= Beginning of Section =

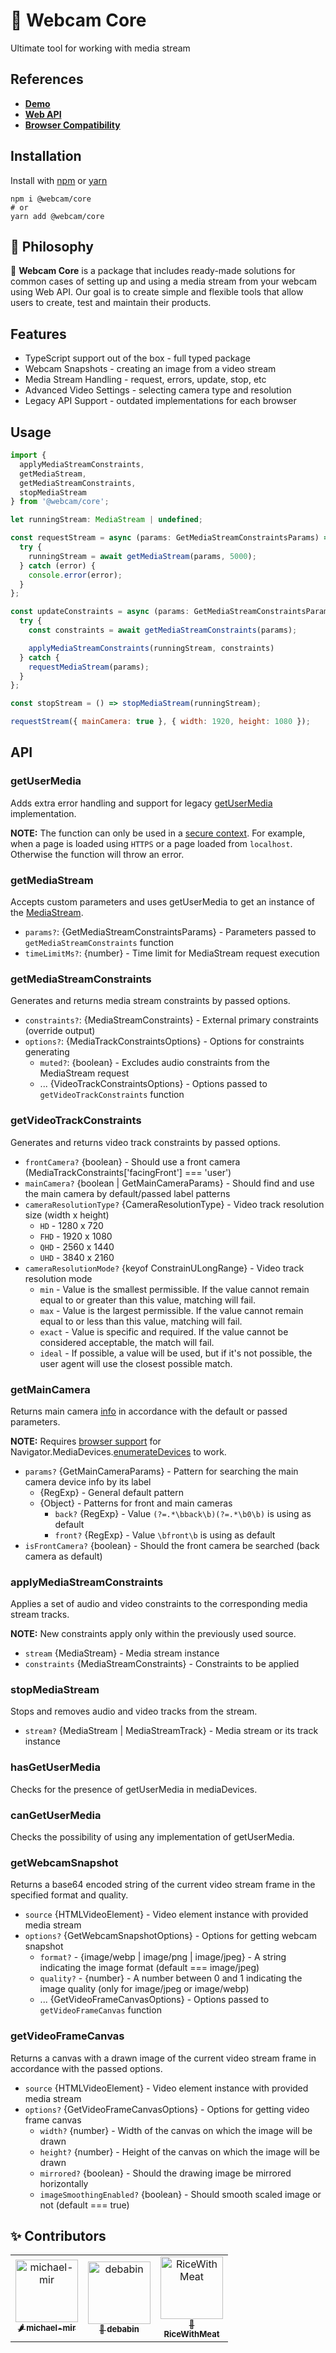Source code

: # 📸 Webcam Core

Ultimate tool for working with media stream

## References

- [**Demo**](https://react-webcam-ultimate.vercel.app/en/javascript)
- [**Web API**](https://developer.mozilla.org/en-US/docs/Web/API/MediaDevices/getUserMedia)
- [**Browser Сompatibility**](https://caniuse.com/stream)

## Installation

Install with [npm](https://www.npmjs.com/) or [yarn](https://yarnpkg.com/)

```shell
npm i @webcam/core
# or
yarn add @webcam/core
```

## 🦉 Philosophy

📸 **Webcam Core** is a package that includes ready-made solutions for common cases of setting up and using a media stream from your webcam using Web API. Our goal is to create simple and flexible tools that allow users to create, test and maintain their products.

## Features

- TypeScript support out of the box - full typed package
- Webcam Snapshots - creating an image from a video stream
- Media Stream Handling - request, errors, update, stop, etc
- Advanced Video Settings - selecting camera type and resolution
- Legacy API Support - outdated implementations for each browser

## Usage

```javascript
import {
  applyMediaStreamConstraints,
  getMediaStream,
  getMediaStreamConstraints,
  stopMediaStream
} from '@webcam/core';

let runningStream: MediaStream | undefined;

const requestStream = async (params: GetMediaStreamConstraintsParams) => {
  try {
    runningStream = await getMediaStream(params, 5000);
  } catch (error) {
    console.error(error);
  }
};

const updateConstraints = async (params: GetMediaStreamConstraintsParams) => {
  try {
    const constraints = await getMediaStreamConstraints(params);

    applyMediaStreamConstraints(runningStream, constraints)
  } catch {
    requestMediaStream(params);
  }
};

const stopStream = () => stopMediaStream(runningStream);

requestStream({ mainCamera: true }, { width: 1920, height: 1080 });
```

## API

### getUserMedia

Adds extra error handling and support for legacy [getUserMedia](https://developer.mozilla.org/en-US/docs/Web/API/MediaDevices/getUserMedia) implementation.

**NOTE:** The function can only be used in a [secure context](https://developer.mozilla.org/en-US/docs/Web/Security/Secure_Contexts). For example, when a page is loaded using `HTTPS` or a page loaded from `localhost`. Otherwise the function will throw an error.

### getMediaStream

Accepts custom parameters and uses getUserMedia to get an instance of the [MediaStream](https://developer.mozilla.org/en-US/docs/Web/API/MediaStream).

- `params?`: {GetMediaStreamConstraintsParams} - Parameters passed to `getMediaStreamConstraints` function
- `timeLimitMs?`: {number} - Time limit for MediaStream request execution

### getMediaStreamConstraints

Generates and returns media stream constraints by passed options.

- `constraints?`: {MediaStreamConstraints} - External primary constraints (override output)
- `options?`: {MediaTrackConstraintsOptions} - Options for constraints generating
  - `muted?`: {boolean} - Excludes audio constraints from the MediaStream request
  - ... {VideoTrackConstraintsOptions} - Options passed to `getVideoTrackConstraints` function

### getVideoTrackConstraints

Generates and returns video track constraints by passed options.

- `frontCamera?` {boolean} - Should use a front camera (MediaTrackConstraints['facingFront'] === 'user')
- `mainCamera?` {boolean | GetMainCameraParams} - Should find and use the main camera by default/passed label patterns
- `cameraResolutionType?` {CameraResolutionType} - Video track resolution size (width x height)
  - `HD` - 1280 x 720
  - `FHD` - 1920 x 1080
  - `QHD` - 2560 x 1440
  - `UHD` - 3840 x 2160
- `cameraResolutionMode?` {keyof ConstrainULongRange} - Video track resolution mode
  - `min` - Value is the smallest permissible. If the value cannot remain equal to or greater than this value, matching will fail.
  - `max` - Value is the largest permissible. If the value cannot remain equal to or less than this value, matching will fail.
  - `exact` - Value is specific and required. If the value cannot be considered acceptable, the match will fail.
  - `ideal` - If possible, a value will be used, but if it's not possible, the user agent will use the closest possible match.

### getMainCamera

Returns main camera [info](https://developer.mozilla.org/en-US/docs/Web/API/MediaDeviceInfo) in accordance with the default or passed parameters.

**NOTE:** Requires [browser support](https://caniuse.com/mdn-api_mediadevices_enumeratedevices) for Navigator.MediaDevices.[enumerateDevices](https://developer.mozilla.org/en-US/docs/Web/API/MediaDevices/enumerateDevices) to work.

- `params?` {GetMainCameraParams} - Pattern for searching the main camera device info by its label
  - {RegExp} - General default pattern
  - {Object} - Patterns for front and main cameras
    - `back?` {RegExp} - Value `(?=.*\bback\b)(?=.*\b0\b)` is using as default
    - `front?` {RegExp} - Value `\bfront\b` is using as default
- `isFrontCamera?` {boolean} - Should the front camera be searched (back camera as default)

### applyMediaStreamConstraints

Applies a set of audio and video constraints to the corresponding media stream tracks.

**NOTE:** New constraints apply only within the previously used source.

- `stream` {MediaStream} - Media stream instance
- `constraints` {MediaStreamConstraints} - Constraints to be applied

### stopMediaStream

Stops and removes audio and video tracks from the stream.

- `stream?` {MediaStream | MediaStreamTrack} - Media stream or its track instance

### hasGetUserMedia

Checks for the presence of getUserMedia in mediaDevices.

### canGetUserMedia

Checks the possibility of using any implementation of getUserMedia.

### getWebcamSnapshot

Returns a base64 encoded string of the current video stream frame in the specified format and quality.

- `source` {HTMLVideoElement} - Video element instance with provided media stream
- `options?` {GetWebcamSnapshotOptions} - Options for getting webcam snapshot
  - `format?` - {image/webp | image/png | image/jpeg} - A string indicating the image format (default === image/jpeg)
  - `quality?` - {number} - A number between 0 and 1 indicating the image quality (only for image/jpeg or image/webp)
  - ... {GetVideoFrameCanvasOptions} - Options passed to `getVideoFrameCanvas` function

### getVideoFrameCanvas

Returns a canvas with a drawn image of the current video stream frame in accordance with the passed options.

- `source` {HTMLVideoElement} - Video element instance with provided media stream
- `options?` {GetVideoFrameCanvasOptions} - Options for getting video frame canvas
  - `width?` {number} - Width of the canvas on which the image will be drawn
  - `height?` {number} - Height of the canvas on which the image will be drawn
  - `mirrored?` {boolean} - Should the drawing image be mirrored horizontally
  - `imageSmoothingEnabled?` {boolean} - Should smooth scaled image or not (default === true)

## ✨ Contributors

<table>
  <tr>
    <td align="center" style="word-wrap: break-word; width: 100; height: 100">
        <a href="https://github.com/michael-mir">
            <img src="https://avatars.githubusercontent.com/u/88126915?v=4"
            width="100;"  
            alt="michael-mir" />
            <br />
            <sub style="font-size:13px"><b>🌶️ michael-mir</b></sub>
        </a>
    </td>
    <td align="center" style="word-wrap: break-word; width: 100; height: 100">
        <a href="https://github.com/debabin">
            <img src="https://avatars.githubusercontent.com/u/45297354?v=4"
            width="100;"  
            alt="debabin" />
            <br />
            <sub style="font-size:13px"><b>🧊 debabin</b></sub>
        </a>
    </td>
    <td align="center" style="word-wrap: break-word; width: 100.0; height: 100.0">
        <a href="https://github.com/RiceWithMeat">
            <img src="https://avatars.githubusercontent.com/u/47690223?v=4"
            width="100;"  
            alt="RiceWithMeat" />
            <br />
            <sub style="font-size:13px"><b>🐘 RiceWithMeat</b></sub>
        </a>
    </td>
  </tr>
</table>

= End of Section =

* [YOUR ASSIGNMENT]: Wherever a line of the data holds "fail", copy that line.

* [ANSWER TO THE EXERCISE]:
  - `min` - Value is the smallest permissible. If the value cannot remain equal to or greater than this value, matching will fail.
  - `max` - Value is the largest permissible. If the value cannot remain equal to or less than this value, matching will fail.
  - `exact` - Value is specific and required. If the value cannot be considered acceptable, the match will fail.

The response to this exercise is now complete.